Dave Pugh, the executive who runs WTEM and seven other local stations owned by Clear Channel Communications, says, "I feel sorry for the fans that they don't have an outlet on the radio on which they can hear the games."
For now, radio and TV ads for the Redskins stations try to instruct would-be listeners to the station closest to them by using the tagline "92.7 to the east, 94.3 to the west, and 730 AM all over D.C."
In addition, all the stations' programming, including games, is streamed live over the Internet. This capability has had a somewhat ironic result: Reception of Redskins games thousands of miles away is better than in some parts of the Washington area.
Redskins fan Marcio Avillez says he can hear the games "just fine" where he lives -- 8,000 feet above sea level in Colorado. "Not sure if the over-the-air radio broadcast back in D.C. is cutting it," he says via e-mail, "but I'm loving being able to finally get the games over the Internet." With a broadband connection and a digital video recorder that enables him to sync the Internet broadcast with the TV, "I am virtually back in my McLean Gardens family room."
To improve local reception, Snyder and Zier might have a few additional options. The company has said that it wants to buy more stations, including another in the area, to help improve the stations' reach. Snyder also owns 160 acres at Redskins Park in Loudoun County, which could serve as a site for a radio tower that would throw the stations' signals still farther.

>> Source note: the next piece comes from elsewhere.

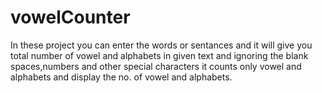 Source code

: # vowelCounter
In these project you can enter the words or sentances and it will give you total number of vowel and alphabets in given text and ignoring the blank spaces,numbers and other special characters it counts only vowel and alphabets and display the no. of vowel and alphabets.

Zier acknowledges that there have been complaints about one quirk in the radio and TV broadcasts of the team's games: that the radio commentary isn't in sync with the TV images. That's because the radio stations broadcast the audio play-by-play without delay, while TV stations usually impose a delay of several seconds.
Because the length of the delay varies depending on whether a TV set is receiving a signal via an antenna, a cable connection or a satellite hook-up, there's no way to match the radio broadcast with everyone's TV picture, Zier says. What's more, delaying the radio broadcast might upset fans who listen to radios while watching the game at FedEx Field.
All of which leaves such fans as Dave Backus out of luck. Backus liked to turn the TV sound down and get local color from the radio during games -- until the various delays made the timing impossible. "It's been a problem for the past few years," says Backus, who lives near Staunton, Va., in the Shenandoah Valley.
Zier says he has no control over the timing of the television broadcasts, but he understands how the delay could cause confusion. He was in Dallas on Sunday for the Redskins-Cowboys game, and watched Rock Cartwright return a kickoff 100 yards for a Redskins touchdown. Zier described the run as it was happening via a cellphone call to his son at home in Montgomery County -- a few seconds before his son saw it on "live" TV.